◆ Recorded data
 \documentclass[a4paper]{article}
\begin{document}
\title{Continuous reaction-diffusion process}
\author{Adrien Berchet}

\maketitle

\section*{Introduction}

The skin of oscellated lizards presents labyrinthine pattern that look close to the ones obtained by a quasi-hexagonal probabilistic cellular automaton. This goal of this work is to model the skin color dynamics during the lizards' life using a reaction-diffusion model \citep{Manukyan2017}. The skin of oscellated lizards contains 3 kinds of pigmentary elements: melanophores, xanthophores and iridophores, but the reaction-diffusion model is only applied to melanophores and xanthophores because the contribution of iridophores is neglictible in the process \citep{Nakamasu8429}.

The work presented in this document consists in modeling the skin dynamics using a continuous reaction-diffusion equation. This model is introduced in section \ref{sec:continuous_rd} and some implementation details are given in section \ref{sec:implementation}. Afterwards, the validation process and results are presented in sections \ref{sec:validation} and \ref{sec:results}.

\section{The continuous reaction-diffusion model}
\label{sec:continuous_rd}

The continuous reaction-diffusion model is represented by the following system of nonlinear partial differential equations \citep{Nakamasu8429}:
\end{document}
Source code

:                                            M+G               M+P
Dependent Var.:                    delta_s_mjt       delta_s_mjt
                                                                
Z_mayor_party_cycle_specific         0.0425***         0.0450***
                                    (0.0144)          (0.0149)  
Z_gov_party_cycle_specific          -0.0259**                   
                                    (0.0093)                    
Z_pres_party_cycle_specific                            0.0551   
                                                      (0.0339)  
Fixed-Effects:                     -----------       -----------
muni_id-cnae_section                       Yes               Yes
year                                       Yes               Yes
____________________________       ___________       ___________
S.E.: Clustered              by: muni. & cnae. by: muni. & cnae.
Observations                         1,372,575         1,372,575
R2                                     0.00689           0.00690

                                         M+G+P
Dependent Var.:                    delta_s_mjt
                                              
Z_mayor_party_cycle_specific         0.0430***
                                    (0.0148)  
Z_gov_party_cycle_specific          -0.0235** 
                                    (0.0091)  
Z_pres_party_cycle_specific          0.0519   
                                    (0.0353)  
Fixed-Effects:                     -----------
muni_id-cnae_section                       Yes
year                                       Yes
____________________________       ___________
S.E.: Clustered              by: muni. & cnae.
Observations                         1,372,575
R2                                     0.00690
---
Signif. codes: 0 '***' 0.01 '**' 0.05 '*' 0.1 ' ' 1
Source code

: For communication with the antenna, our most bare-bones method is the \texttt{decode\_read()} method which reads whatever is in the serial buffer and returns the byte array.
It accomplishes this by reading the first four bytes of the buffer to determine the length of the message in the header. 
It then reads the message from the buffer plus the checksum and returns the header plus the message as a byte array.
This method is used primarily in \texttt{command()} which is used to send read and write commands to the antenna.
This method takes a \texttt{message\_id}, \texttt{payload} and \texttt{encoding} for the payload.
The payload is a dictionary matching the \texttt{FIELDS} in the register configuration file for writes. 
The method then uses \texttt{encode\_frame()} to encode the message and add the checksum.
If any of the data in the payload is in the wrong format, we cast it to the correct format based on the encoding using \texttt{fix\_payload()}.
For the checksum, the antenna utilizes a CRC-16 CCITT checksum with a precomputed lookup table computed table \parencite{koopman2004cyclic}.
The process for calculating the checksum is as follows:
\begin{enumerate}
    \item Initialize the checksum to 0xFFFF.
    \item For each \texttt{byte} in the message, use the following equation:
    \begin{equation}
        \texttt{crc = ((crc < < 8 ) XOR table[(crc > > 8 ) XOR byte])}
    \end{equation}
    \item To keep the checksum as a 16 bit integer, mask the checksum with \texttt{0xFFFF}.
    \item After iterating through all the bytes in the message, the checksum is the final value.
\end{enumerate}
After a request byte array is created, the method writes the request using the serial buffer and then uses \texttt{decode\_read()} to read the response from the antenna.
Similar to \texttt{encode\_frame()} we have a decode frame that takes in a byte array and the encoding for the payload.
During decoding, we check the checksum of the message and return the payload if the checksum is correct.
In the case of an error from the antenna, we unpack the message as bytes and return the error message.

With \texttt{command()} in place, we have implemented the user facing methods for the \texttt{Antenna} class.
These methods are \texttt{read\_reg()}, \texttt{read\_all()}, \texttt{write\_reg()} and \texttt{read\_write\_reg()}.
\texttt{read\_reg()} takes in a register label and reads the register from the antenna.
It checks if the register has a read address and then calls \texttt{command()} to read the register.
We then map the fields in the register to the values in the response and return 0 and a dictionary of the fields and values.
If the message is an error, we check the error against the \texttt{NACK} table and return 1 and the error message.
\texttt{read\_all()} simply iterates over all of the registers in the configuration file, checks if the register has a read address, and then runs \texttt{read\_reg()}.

◆ Exercise instructions
Each entry, exactly as written, should be set down once more.

◆ Your response
 \documentclass[a4paper]{article}
\begin{document}
\title{Continuous reaction-diffusion process}
\author{Adrien Berchet}

\maketitle

\section*{Introduction}

The skin of oscellated lizards presents labyrinthine pattern that look close to the ones obtained by a quasi-hexagonal probabilistic cellular automaton. This goal of this work is to model the skin color dynamics during the lizards' life using a reaction-diffusion model \citep{Manukyan2017}. The skin of oscellated lizards contains 3 kinds of pigmentary elements: melanophores, xanthophores and iridophores, but the reaction-diffusion model is only applied to melanophores and xanthophores because the contribution of iridophores is neglictible in the process \citep{Nakamasu8429}.

The work presented in this document consists in modeling the skin dynamics using a continuous reaction-diffusion equation. This model is introduced in section \ref{sec:continuous_rd} and some implementation details are given in section \ref{sec:implementation}. Afterwards, the validation process and results are presented in sections \ref{sec:validation} and \ref{sec:results}.

\section{The continuous reaction-diffusion model}
\label{sec:continuous_rd}

The continuous reaction-diffusion model is represented by the following system of nonlinear partial differential equations \citep{Nakamasu8429}:
\end{document}
Source code

:                                            M+G               M+P
Dependent Var.:                    delta_s_mjt       delta_s_mjt
                                                                
Z_mayor_party_cycle_specific         0.0425***         0.0450***
                                    (0.0144)          (0.0149)  
Z_gov_party_cycle_specific          -0.0259**                   
                                    (0.0093)                    
Z_pres_party_cycle_specific                            0.0551   
                                                      (0.0339)  
Fixed-Effects:                     -----------       -----------
muni_id-cnae_section                       Yes               Yes
year                                       Yes               Yes
____________________________       ___________       ___________
S.E.: Clustered              by: muni. & cnae. by: muni. & cnae.
Observations                         1,372,575         1,372,575
R2                                     0.00689           0.00690

                                         M+G+P
Dependent Var.:                    delta_s_mjt
                                              
Z_mayor_party_cycle_specific         0.0430***
                                    (0.0148)  
Z_gov_party_cycle_specific          -0.0235** 
                                    (0.0091)  
Z_pres_party_cycle_specific          0.0519   
                                    (0.0353)  
Fixed-Effects:                     -----------
muni_id-cnae_section                       Yes
year                                       Yes
____________________________       ___________
S.E.: Clustered              by: muni. & cnae.
Observations                         1,372,575
R2                                     0.00690
---
Signif. codes: 0 '***' 0.01 '**' 0.05 '*' 0.1 ' ' 1
Source code

: For communication with the antenna, our most bare-bones method is the \texttt{decode\_read()} method which reads whatever is in the serial buffer and returns the byte array.
It accomplishes this by reading the first four bytes of the buffer to determine the length of the message in the header. 
It then reads the message from the buffer plus the checksum and returns the header plus the message as a byte array.
This method is used primarily in \texttt{command()} which is used to send read and write commands to the antenna.
This method takes a \texttt{message\_id}, \texttt{payload} and \texttt{encoding} for the payload.
The payload is a dictionary matching the \texttt{FIELDS} in the register configuration file for writes. 
The method then uses \texttt{encode\_frame()} to encode the message and add the checksum.
If any of the data in the payload is in the wrong format, we cast it to the correct format based on the encoding using \texttt{fix\_payload()}.
For the checksum, the antenna utilizes a CRC-16 CCITT checksum with a precomputed lookup table computed table \parencite{koopman2004cyclic}.
The process for calculating the checksum is as follows:
\begin{enumerate}
    \item Initialize the checksum to 0xFFFF.
    \item For each \texttt{byte} in the message, use the following equation:
    \begin{equation}
        \texttt{crc = ((crc < < 8 ) XOR table[(crc > > 8 ) XOR byte])}
    \end{equation}
    \item To keep the checksum as a 16 bit integer, mask the checksum with \texttt{0xFFFF}.
    \item After iterating through all the bytes in the message, the checksum is the final value.
\end{enumerate}
After a request byte array is created, the method writes the request using the serial buffer and then uses \texttt{decode\_read()} to read the response from the antenna.
Similar to \texttt{encode\_frame()} we have a decode frame that takes in a byte array and the encoding for the payload.
During decoding, we check the checksum of the message and return the payload if the checksum is correct.
In the case of an error from the antenna, we unpack the message as bytes and return the error message.

With \texttt{command()} in place, we have implemented the user facing methods for the \texttt{Antenna} class.
These methods are \texttt{read\_reg()}, \texttt{read\_all()}, \texttt{write\_reg()} and \texttt{read\_write\_reg()}.
\texttt{read\_reg()} takes in a register label and reads the register from the antenna.
It checks if the register has a read address and then calls \texttt{command()} to read the register.
We then map the fields in the register to the values in the response and return 0 and a dictionary of the fields and values.
If the message is an error, we check the error against the \texttt{NACK} table and return 1 and the error message.
\texttt{read\_all()} simply iterates over all of the registers in the configuration file, checks if the register has a read address, and then runs \texttt{read\_reg()}.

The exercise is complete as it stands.